Le Compagnon de voyage, Gyula Krúdy
Le Compagnon de voyage, mai 2018, trad. hongrois François Gachot, 152 pages, 10 €
Ecrivain(s): Gyula Krudy Edition: La BaconnièreLe problème, quand on prend le train, c’est qu’on ne choisit pas ses voisins. Il y en a des sympathiques, d’autres antipathiques. Des voisins indifférents, d’autres qui lisent. Et il y a les bavards, les gens qui ont envie de parler, mais pas seulement de parler, de raconter leur vie dans ses menus détails, comme s’il était plus facile de se confier à un inconnu. C’est ce qui arrive au narrateur du livre de Gyula Krúdy, Le Compagnon de voyage, lors d’un voyage « au clair de lune ». Un narrateur qui va aussitôt se retirer pour laisser la parole à un autre narrateur.
Et ce compagnon de voyage entreprend de lui relater l’histoire qui lui est arrivée des années, à une époque où il aimait encore « la perpétuelle odeur de bière et de ragoût au paprika qui vous accueillait à l’entrée de l’auberge ». « A cette époque, j’étais encore un homme gai »,avertit-il. A cette époque, il multiplie les conquêtes d’un jour ou d’un soir, il n’a aucune intention de se fixer jusqu’au jour où, dans une pension d’une petite ville de Haute-Hongrie où il pense ne faire que passer, il rencontre une certaine Madame Hartvig. C’est sa logeuse, une femme dans les trente à quarante ans, dont les traits se sont révélés lentement à lui, « à la manière d’une figure de rêve ». Le narrateur est subjugué par les jambes de la femme (« Comme une nonne qui serait née avec des jambes de putain ») et c’est pourquoi il décide de rester plus longtemps dans la petite ville de X pour tenter de la séduire, dans « l’état d’esprit romantique d’un ravisseur ».
Il sait qu’il aurait été plus raisonnable de quitter la ville, que c’était même une folie que de rester, mais il ne peut faire autrement. « Je désirais Mme Hartvig depuis l’époque où, encore enfant, j’avais fait connaissance de la première fille de joie de mon existence ». Il sait également que cette femme n’est pas pour lui, elle est mariée, il ne peut rien se passer entre eux, surtout dans cette petite ville, au début du XXèmesiècle, et pourtant il reste. « C’est moi le Diable maintenant ».
Plus tard, il y aura une autre rencontre avec une jeune femme de quinze ans, Esztena, qui le subjugue avec sa bouche « qui avait un goût de champagne français ». Avec elle, il a, pour la première fois, l’impression de connaître l’amour véritable, qui va remettre en cause ses certitudes, mais faire aussi basculer sa vie (et toute une ville avec lui) dans la tragédie. Car l’histoire se passe à une époque où le compagnon de voyage était « un homme gai » mais aussi à « une époque où les mouches ne se posaient pas encore sur le mouchoir dont je me servais pour étancher le sang qui sortait de mon cœur».

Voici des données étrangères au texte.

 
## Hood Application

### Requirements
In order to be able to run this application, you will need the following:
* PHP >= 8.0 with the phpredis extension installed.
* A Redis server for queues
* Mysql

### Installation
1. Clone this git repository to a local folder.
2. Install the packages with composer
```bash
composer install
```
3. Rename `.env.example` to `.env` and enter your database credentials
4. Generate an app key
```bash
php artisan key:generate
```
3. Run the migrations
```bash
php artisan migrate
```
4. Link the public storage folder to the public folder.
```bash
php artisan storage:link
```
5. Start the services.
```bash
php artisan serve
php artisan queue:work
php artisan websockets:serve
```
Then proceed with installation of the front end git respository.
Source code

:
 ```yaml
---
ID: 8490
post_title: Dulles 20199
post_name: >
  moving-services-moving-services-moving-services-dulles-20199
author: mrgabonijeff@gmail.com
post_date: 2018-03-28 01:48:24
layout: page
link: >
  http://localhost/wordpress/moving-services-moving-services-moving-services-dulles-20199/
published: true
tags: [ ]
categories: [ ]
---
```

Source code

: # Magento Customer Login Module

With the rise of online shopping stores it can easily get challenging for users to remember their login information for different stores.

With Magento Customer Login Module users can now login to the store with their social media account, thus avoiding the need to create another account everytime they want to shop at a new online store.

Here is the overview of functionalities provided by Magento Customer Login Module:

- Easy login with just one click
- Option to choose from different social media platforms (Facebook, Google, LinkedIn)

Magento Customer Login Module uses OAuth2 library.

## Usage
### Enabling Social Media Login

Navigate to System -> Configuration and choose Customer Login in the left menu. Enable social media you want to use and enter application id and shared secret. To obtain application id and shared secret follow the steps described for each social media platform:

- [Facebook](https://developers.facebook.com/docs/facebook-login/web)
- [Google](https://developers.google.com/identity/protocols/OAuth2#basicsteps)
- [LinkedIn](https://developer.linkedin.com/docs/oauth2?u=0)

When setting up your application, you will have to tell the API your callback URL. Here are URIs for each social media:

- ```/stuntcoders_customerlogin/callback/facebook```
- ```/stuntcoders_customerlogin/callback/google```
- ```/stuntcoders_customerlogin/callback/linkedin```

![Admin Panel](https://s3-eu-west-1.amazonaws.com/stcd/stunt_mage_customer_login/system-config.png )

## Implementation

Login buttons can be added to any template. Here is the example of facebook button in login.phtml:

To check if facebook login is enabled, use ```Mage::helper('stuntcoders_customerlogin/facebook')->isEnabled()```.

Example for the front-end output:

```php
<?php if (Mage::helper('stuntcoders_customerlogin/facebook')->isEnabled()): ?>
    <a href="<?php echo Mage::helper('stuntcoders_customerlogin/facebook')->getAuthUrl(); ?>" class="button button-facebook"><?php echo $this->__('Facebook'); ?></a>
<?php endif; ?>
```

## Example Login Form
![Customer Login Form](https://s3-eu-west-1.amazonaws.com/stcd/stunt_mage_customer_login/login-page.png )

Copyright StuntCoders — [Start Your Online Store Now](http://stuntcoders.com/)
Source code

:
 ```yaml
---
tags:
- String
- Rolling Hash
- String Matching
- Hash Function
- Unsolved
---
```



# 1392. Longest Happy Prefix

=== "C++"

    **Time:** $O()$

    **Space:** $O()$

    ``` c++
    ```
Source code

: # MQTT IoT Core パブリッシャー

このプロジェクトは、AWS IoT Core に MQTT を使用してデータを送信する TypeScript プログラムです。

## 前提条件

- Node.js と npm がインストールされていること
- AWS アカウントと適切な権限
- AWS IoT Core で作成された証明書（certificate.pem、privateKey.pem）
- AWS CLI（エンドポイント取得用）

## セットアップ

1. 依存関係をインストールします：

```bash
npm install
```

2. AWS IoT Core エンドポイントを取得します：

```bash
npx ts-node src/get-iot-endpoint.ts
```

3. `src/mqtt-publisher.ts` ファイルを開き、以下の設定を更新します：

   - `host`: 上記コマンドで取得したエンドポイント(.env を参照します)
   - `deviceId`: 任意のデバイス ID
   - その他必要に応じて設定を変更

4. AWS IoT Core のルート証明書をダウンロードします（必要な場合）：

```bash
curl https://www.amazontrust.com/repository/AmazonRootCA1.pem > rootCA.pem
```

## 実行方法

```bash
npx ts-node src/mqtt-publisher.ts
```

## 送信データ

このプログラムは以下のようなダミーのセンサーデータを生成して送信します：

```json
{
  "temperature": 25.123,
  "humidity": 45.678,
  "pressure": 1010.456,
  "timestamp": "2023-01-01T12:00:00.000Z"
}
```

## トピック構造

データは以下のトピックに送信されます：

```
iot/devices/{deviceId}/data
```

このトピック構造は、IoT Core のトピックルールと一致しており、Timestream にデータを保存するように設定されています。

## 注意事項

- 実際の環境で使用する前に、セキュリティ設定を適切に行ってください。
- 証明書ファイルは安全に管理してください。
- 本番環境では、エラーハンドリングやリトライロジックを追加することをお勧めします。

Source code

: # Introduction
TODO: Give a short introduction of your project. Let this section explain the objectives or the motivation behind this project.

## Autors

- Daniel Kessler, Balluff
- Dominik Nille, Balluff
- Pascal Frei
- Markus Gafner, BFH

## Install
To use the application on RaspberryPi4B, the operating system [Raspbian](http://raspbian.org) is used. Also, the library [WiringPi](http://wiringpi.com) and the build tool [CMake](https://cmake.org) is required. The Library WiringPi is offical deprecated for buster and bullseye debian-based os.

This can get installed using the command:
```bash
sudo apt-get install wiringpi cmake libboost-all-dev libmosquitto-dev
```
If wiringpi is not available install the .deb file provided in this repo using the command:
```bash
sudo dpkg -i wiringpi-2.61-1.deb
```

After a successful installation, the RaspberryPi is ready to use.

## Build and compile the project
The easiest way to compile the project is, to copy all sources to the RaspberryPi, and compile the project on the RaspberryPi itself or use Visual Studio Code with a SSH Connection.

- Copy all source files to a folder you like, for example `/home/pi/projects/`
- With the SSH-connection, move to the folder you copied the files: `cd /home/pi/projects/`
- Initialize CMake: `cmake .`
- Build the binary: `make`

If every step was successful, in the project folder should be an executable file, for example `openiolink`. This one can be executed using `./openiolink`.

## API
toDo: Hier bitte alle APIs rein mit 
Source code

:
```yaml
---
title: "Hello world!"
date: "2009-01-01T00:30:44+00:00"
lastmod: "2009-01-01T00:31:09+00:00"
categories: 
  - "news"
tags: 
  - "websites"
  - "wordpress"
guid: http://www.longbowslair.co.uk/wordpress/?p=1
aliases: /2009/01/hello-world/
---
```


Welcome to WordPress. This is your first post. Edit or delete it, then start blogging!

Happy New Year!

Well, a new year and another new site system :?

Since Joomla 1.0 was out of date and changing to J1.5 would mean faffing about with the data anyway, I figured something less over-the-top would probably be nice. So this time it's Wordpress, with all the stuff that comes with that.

Gyula Krúdy rend magnifiquement ce côté inéluctable, avec rythme à la fois nonchalant et rapide (le livre ne fait que 150 pages). Il agence toutes les pièces du puzzle avec finesse jusqu’au final assez incroyable, avec des images stupéfiantes, presque hallucinatoires, qui changent la dimension du livre et lui donnent des allures de conte magique qui pourraient évoquer certains vieux films fantastiques en noir et blanc.
Dans cette petite ville de X, le narrateur se trouve entre deux mondes, mais aussi à deux moments de sa vie. Il a un côté dilettante, il ne s’intéresse qu’à ce qu’il va manger, aux femmes qu’il va séduire quand, tout à coup il est rattrapé par ses sentiments. Ces deux mondes sont aussi symbolisés par deux femmes. L’une est mariée et, même si elle ne s’entend pas avec son mari, qui n’est, du reste, jamais là, elle repousse cet étranger qui ne la laisse pas indifférente pour des questions de principes. L’autre est une jeune fille toute contente d’avoir rencontré un homme dont personne ne sait rien dans cette petite ville. Car derrière l’apparence d’une histoire d’un Casanova qui, soudain, découvre le véritable amour, c’est aussi un roman sur la condition des femmes dans la Hongrie du début du XXèmesiècle.
Mais il ne fera que passer dans leurs vies, comme, de la même manière il ne fait que passer dans celle de son voisin de train à qui il confie son histoire. Et pour ceux qui ne rencontreraient pas de compagnon de voyage aussi fascinant, ils peuvent toujours se plonger dans ce court roman, ou cette longue nouvelle, de Gyula Krúdy.